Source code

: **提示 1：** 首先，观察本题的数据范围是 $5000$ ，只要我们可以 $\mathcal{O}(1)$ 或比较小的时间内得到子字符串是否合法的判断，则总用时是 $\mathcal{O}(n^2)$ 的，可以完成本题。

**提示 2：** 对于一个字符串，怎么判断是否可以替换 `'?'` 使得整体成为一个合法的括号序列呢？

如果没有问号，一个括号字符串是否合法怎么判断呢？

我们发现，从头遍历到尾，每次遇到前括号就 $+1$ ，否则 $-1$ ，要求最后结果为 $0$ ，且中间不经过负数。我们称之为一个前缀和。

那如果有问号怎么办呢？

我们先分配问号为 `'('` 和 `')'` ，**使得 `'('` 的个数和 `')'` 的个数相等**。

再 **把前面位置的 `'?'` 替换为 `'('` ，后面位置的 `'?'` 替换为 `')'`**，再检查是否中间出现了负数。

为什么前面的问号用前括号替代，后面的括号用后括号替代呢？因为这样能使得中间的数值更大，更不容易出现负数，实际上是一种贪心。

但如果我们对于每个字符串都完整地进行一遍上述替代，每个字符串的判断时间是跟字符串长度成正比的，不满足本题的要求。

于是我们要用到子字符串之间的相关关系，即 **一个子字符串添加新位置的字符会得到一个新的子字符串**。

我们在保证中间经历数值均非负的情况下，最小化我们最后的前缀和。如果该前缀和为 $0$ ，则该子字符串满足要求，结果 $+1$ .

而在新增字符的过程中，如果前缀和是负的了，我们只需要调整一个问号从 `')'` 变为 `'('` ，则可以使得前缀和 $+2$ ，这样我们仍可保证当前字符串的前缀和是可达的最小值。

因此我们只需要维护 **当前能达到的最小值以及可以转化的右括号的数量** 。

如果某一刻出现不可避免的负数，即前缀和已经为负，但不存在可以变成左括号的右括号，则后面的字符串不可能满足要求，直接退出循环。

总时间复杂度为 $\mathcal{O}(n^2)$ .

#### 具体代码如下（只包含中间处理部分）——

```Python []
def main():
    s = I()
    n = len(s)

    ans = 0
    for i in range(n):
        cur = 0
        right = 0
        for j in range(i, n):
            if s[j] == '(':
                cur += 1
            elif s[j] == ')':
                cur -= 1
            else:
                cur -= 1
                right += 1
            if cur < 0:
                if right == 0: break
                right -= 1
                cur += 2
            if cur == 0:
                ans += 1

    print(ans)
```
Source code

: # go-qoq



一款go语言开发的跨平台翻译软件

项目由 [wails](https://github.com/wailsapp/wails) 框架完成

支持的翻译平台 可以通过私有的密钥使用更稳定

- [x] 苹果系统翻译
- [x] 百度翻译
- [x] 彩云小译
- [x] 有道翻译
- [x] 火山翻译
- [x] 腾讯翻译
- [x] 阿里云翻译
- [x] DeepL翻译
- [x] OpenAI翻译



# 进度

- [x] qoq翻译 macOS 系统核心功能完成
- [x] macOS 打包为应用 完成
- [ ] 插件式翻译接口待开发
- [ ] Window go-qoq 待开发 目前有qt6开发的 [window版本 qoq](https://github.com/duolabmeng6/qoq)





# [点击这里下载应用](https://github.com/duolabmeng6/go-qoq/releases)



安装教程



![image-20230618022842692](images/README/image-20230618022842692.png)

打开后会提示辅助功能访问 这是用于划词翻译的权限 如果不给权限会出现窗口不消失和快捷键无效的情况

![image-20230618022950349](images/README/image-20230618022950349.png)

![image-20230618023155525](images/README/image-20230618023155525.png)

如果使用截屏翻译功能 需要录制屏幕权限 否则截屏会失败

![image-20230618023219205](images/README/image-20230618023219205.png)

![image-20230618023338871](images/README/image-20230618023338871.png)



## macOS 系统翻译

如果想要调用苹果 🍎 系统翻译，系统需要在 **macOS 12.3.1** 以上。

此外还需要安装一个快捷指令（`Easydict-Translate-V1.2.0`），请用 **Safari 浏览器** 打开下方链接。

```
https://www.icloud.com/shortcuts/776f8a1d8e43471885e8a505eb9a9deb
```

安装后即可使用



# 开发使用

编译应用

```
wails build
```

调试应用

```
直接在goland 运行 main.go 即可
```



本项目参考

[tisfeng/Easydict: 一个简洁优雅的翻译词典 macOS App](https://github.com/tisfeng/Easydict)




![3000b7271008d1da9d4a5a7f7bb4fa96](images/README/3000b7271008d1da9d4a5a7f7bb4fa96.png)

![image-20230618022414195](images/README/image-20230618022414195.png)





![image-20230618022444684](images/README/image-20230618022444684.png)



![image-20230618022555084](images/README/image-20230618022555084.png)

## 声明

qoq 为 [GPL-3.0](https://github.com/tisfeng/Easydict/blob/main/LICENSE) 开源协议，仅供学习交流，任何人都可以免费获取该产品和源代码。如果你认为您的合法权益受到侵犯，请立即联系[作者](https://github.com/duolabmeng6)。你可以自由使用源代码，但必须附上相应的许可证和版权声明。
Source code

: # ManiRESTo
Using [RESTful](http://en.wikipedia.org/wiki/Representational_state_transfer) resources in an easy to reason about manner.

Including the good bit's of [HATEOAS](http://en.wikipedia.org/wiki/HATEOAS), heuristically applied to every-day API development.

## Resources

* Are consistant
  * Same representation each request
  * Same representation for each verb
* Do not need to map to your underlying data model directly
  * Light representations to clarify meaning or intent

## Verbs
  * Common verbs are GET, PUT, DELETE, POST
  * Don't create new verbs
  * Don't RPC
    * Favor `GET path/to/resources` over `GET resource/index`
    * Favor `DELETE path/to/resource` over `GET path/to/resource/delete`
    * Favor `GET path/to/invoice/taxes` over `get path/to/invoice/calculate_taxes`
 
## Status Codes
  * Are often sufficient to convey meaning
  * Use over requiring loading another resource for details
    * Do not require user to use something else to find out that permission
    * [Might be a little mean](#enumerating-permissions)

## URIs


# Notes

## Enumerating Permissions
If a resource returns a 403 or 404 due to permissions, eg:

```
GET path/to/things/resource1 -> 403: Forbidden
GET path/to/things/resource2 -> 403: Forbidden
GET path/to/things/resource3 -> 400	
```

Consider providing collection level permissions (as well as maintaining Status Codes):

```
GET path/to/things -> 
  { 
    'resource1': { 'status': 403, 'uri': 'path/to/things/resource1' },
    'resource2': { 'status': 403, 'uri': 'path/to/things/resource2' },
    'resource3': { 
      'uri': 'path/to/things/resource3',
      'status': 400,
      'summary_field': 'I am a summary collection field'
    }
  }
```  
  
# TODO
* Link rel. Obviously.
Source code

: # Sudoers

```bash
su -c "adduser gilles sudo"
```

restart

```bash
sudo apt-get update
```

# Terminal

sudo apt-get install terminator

- **Assigned task**: Working from the entries above, return all lines that contain "Codes".

- **Result**:
## Status Codes
Consider providing collection level permissions (as well as maintaining Status Codes):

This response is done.